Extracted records
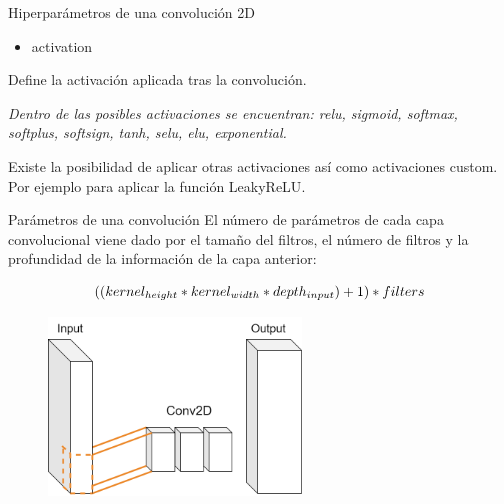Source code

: \begin{frame}{Hiperparámetros de una convolución 2D}
\begin{itemize}
    \item \alert{\Large activation}
\end{itemize}

Define la \alert{activación} aplicada tras la convolución.

\textit{Dentro de las posibles activaciones se encuentran: relu, sigmoid, softmax, softplus, softsign, tanh, selu, elu, exponential.}

Existe la posibilidad de aplicar \alert{otras} activaciones así como activaciones \alert{custom}. Por ejemplo para aplicar la función \alert{LeakyReLU}.

\end{frame}

\begin{frame}{Parámetros de una convolución}
El número de parámetros de cada \alert{capa convolucional} viene dado por el tamaño del \alert{filtros}, el número de \alert{filtros} y la \alert{profundidad} de la información de la capa anterior:

\begin{equation}
    {\large ((kernel_{height} * kernel_{width} * depth_{input}) + 1) * filters}
\end{equation}

\begin{figure}
    \centering
    \includegraphics[width=0.6\textwidth]{Slides/figures/Tema 3/ConvParams.png}
\end{figure}
\end{frame}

[Problem description]
Could you set down exactly the lines above, from the one containing "El número de parámetros" through the last, including both and nothing else?

[Answer section]
El número de parámetros de cada \alert{capa convolucional} viene dado por el tamaño del \alert{filtros}, el número de \alert{filtros} y la \alert{profundidad} de la información de la capa anterior:

\begin{equation}
    {\large ((kernel_{height} * kernel_{width} * depth_{input}) + 1) * filters}
\end{equation}

\begin{figure}
    \centering
    \includegraphics[width=0.6\textwidth]{Slides/figures/Tema 3/ConvParams.png}
\end{figure}
\end{frame}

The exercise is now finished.